Security and incident response experts meanwhile emphasised that time and again ransomware crews are succeeding based on the simplest of attacks; utilising unpatched critical vulnerabilities in software, lack of network segmentation and no multi-factor authentication to gain and sustain access in organisations.
The company reports extensive recent "digital transformation" on its site, however, saying it is "evolving from a mechanical environment into the digital world... our operators have the latest technology at their fingertips to monitor, control, and adjust product flows for safety and efficiency.
"Colonial operators are also leveraging computerized technology to monitor pressures, pump operating status, and valve positions -- 24/7, 365 days a year. These modernizations enable operators to make better and more knowledgeable decisions to optimize our pipeline."
Along with transmission, Colonial offers partners both short term and long term storage based on available tank space along the Colonial system, as well as products transfer at a complex hub new New York. The US's CISA said it is "monitoring the ransomware incident affecting Colonial Pipeline. Every organization must be vigilant and strengthen its cybersecurity posture against ransomware and other types of cyber-attacks."
Gasoline futures climbed by over 4.2% in Asian trading on Monday.
Lesley Carhart, Principal Industrial Incident Responder at the industrial cybersecurity firm Dragos. noted: "A lot of firms are going to be out there shilling magic boxes to fix “everything” in the coming weeks, but while the malware and anti-forensics in these cases are often quite sophisticated, we see the same lack of security hygiene and basic defense in depth exploited repeatedly.
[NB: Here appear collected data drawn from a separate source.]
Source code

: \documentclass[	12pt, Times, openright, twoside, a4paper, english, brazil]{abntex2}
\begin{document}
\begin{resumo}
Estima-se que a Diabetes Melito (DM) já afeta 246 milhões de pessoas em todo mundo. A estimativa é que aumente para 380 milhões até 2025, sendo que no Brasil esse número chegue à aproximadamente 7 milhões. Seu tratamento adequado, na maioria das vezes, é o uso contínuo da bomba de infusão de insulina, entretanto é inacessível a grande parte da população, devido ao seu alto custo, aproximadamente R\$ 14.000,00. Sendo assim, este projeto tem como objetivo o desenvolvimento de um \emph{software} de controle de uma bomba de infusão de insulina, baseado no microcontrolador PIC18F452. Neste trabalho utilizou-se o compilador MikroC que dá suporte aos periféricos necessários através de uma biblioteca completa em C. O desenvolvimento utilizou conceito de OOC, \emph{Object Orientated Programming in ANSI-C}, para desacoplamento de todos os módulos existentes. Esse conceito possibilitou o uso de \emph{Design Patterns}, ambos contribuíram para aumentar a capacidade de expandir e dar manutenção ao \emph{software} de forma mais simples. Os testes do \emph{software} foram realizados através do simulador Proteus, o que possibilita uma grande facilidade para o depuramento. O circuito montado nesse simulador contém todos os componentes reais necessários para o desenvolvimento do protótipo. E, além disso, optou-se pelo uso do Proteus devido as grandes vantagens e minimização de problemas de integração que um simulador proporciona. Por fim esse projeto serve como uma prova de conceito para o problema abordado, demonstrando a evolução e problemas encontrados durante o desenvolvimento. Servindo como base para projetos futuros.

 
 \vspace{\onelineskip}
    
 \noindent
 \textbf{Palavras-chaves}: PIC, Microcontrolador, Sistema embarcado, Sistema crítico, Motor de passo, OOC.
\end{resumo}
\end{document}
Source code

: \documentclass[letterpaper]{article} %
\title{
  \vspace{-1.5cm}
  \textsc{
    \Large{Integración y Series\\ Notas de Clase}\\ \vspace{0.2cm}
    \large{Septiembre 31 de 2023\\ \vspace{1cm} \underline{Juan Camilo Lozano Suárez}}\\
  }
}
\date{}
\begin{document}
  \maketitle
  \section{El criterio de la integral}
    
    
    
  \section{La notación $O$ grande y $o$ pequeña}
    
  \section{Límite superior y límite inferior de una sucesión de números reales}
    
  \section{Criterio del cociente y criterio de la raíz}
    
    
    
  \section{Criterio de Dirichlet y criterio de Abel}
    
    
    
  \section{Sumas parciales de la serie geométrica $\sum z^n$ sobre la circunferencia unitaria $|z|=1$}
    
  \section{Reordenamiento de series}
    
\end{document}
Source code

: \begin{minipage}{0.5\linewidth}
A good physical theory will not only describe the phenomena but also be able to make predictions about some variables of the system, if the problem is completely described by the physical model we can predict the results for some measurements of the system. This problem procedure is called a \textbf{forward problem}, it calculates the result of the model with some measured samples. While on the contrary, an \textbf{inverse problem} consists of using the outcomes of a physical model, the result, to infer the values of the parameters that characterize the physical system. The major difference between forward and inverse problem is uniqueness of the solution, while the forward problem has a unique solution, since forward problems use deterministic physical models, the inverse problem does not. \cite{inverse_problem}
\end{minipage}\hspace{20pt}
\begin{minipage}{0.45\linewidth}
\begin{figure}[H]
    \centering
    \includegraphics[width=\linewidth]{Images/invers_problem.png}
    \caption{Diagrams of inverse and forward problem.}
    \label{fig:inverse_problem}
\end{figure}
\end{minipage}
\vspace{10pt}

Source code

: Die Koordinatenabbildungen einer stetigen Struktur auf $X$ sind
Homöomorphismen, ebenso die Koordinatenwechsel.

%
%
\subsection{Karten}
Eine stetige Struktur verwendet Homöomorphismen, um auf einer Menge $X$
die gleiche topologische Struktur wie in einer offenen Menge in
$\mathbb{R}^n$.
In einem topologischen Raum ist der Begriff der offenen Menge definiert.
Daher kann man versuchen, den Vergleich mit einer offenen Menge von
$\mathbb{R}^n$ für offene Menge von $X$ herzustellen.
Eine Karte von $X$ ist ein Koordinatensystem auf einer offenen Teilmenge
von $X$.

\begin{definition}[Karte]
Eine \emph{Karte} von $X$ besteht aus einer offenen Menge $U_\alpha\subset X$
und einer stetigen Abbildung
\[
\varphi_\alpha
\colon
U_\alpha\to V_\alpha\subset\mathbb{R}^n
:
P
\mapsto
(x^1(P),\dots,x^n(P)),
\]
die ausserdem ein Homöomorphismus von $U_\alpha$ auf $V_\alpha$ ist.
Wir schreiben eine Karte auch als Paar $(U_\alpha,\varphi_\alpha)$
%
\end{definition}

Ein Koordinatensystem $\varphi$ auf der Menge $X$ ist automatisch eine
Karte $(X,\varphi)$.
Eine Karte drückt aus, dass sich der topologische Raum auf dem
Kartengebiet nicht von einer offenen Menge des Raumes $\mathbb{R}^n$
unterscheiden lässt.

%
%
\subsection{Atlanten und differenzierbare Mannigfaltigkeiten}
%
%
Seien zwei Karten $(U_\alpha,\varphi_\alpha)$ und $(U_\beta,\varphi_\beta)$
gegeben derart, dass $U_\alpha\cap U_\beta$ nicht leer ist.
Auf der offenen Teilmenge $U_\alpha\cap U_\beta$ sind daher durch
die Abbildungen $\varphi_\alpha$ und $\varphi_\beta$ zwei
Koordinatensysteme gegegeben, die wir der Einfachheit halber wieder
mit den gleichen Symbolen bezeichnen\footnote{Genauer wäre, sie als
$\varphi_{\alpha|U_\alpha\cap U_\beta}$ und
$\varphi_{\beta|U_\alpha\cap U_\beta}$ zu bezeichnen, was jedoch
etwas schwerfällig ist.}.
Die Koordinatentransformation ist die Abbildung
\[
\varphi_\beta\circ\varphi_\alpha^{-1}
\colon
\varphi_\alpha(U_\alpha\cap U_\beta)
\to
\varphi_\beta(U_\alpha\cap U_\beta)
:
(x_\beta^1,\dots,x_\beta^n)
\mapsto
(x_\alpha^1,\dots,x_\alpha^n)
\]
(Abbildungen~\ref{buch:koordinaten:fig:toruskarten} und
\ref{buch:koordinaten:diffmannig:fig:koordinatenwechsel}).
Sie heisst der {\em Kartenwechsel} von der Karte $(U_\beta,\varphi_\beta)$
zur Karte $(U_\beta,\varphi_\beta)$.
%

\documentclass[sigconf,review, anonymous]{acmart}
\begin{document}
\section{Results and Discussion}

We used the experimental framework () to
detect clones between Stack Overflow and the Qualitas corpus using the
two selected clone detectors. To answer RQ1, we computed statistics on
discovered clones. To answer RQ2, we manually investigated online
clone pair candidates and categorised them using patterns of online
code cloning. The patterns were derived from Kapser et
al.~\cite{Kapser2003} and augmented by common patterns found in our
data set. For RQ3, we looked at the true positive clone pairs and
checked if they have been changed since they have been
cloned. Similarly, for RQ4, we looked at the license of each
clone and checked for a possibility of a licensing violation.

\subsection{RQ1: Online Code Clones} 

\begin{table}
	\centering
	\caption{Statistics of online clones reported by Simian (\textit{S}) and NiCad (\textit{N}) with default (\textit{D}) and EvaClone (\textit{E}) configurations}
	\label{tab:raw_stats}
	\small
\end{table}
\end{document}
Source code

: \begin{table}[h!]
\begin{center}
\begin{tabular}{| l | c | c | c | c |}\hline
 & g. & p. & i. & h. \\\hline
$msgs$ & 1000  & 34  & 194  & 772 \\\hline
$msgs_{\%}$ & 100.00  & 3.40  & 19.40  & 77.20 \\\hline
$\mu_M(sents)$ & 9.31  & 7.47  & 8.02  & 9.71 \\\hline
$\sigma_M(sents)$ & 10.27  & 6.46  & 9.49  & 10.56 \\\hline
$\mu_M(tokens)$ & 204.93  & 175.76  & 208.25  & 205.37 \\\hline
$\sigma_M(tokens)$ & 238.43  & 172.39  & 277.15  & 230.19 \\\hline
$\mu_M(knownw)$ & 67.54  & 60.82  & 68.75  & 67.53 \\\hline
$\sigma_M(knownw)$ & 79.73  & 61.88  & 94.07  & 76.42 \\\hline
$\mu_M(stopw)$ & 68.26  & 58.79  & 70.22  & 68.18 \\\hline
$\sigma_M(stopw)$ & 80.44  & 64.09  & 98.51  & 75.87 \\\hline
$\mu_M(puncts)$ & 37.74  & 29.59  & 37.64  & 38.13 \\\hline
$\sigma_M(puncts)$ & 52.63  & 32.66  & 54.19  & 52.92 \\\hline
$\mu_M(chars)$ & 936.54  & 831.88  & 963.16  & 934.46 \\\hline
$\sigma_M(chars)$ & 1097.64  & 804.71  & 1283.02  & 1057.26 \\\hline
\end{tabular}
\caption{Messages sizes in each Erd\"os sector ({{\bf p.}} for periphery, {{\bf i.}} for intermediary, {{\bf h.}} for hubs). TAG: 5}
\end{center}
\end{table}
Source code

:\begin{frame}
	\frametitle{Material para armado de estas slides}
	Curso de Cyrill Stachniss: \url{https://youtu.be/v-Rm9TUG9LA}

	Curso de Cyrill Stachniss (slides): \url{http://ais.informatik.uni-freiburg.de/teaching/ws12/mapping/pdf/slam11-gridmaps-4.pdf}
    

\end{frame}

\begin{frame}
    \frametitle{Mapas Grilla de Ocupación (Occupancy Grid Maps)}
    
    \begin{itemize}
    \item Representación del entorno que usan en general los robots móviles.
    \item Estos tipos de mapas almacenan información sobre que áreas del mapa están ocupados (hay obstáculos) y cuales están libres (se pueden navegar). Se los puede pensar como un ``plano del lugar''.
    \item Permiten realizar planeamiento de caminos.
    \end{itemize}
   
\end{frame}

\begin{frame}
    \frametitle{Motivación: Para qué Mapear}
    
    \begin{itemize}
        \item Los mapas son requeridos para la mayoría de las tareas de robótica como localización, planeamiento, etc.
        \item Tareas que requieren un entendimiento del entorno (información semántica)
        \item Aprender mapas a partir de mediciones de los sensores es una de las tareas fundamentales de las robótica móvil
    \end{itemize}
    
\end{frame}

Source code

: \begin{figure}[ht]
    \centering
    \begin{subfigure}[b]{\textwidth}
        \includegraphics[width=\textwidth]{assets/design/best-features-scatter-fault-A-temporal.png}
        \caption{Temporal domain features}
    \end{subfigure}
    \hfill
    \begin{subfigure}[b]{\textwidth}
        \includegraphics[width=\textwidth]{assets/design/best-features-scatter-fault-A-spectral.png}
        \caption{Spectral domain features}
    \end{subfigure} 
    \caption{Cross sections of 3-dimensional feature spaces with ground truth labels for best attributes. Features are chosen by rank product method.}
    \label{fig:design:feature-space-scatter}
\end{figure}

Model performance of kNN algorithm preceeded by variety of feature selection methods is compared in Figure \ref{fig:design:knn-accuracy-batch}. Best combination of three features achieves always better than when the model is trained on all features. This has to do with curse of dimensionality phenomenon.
Like, lack of basic monitoring or logging capability. No MFA where it counts. Forgetting to check system exposure with assessments or at least Shodan. No IR plan or retainer."
In a statement posted on their onion site on Monday, DarkSide tried to pin the blame on a RaaS customer, saying: "We are apolitical. We do not participate in geopolitics. Our goal is to make money and not creating problems for society. From today, we introduce moderation and check each company that our partners want to encrypt to avoid social consequences in the future.”
Cyberreason was among the early vendors to track DarkSide activity and TTPs, saying in April the crew "is observed being used against targets in English-speaking countries, and appears to avoid targets in countries associated with former Soviet Bloc nations. The ransom demand ranges between US$200,000 to $2,000,000, and according to their website, the group has published stolen data from more than 40 victims, which is estimated to be just a fraction of the overall number of victims."